Problem to work on
Every line that includes the word "open" needs to be copied from the listing.

──────── Records ────────

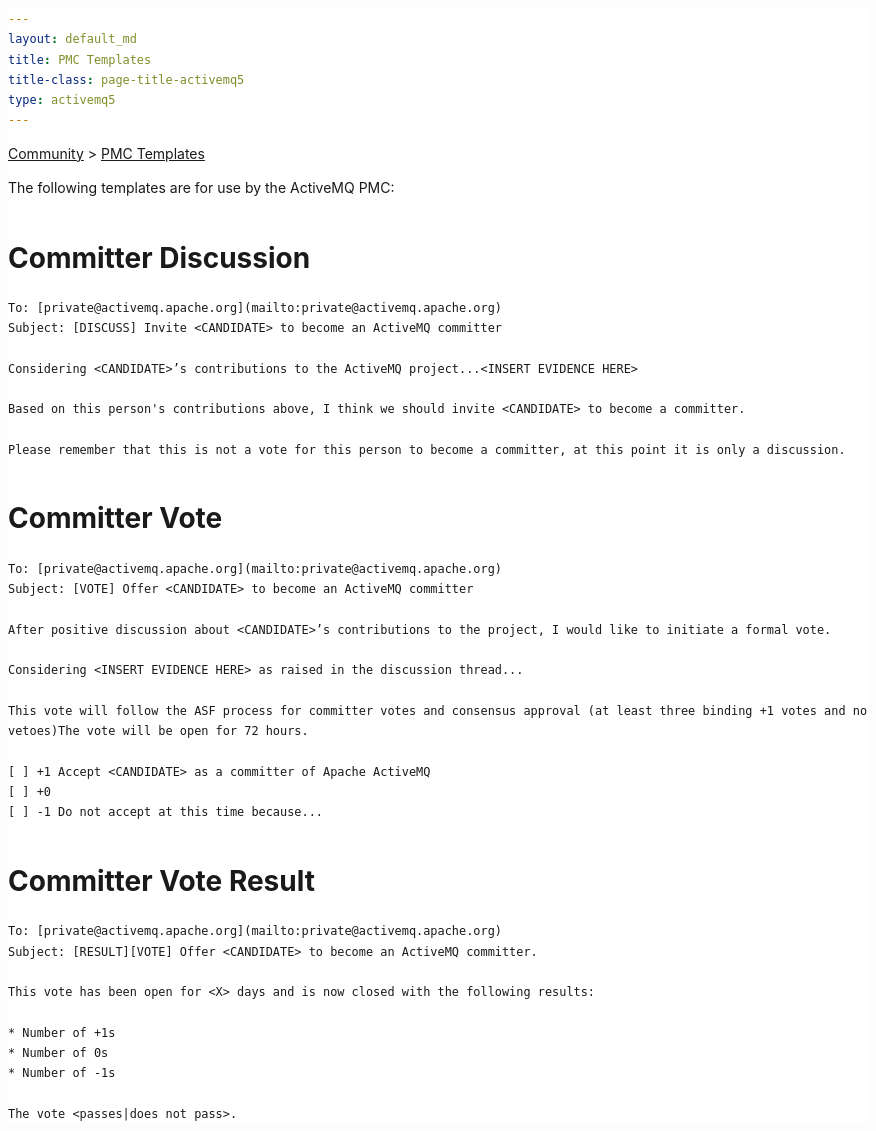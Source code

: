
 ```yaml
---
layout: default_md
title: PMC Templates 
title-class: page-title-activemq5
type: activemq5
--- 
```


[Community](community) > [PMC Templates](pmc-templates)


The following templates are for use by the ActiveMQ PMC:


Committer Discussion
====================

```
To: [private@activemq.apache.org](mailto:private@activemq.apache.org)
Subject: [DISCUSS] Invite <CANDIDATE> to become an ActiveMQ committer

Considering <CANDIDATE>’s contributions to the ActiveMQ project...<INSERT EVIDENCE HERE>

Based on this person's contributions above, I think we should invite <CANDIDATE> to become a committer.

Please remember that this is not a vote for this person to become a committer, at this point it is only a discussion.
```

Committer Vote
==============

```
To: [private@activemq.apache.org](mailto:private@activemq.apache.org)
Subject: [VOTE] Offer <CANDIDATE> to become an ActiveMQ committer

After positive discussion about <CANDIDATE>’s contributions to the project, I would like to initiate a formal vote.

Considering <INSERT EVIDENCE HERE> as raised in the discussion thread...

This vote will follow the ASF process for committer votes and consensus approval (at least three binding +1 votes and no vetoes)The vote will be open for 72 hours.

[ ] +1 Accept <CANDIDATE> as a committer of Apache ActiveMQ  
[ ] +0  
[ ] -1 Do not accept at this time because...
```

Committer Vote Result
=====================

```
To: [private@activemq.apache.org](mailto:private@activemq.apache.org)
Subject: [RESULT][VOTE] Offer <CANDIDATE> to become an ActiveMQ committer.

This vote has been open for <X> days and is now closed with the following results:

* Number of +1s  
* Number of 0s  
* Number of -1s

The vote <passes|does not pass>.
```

────────

Solution to this task
This vote will follow the ASF process for committer votes and consensus approval (at least three binding +1 votes and no vetoes)The vote will be open for 72 hours.
This vote has been open for <X> days and is now closed with the following results:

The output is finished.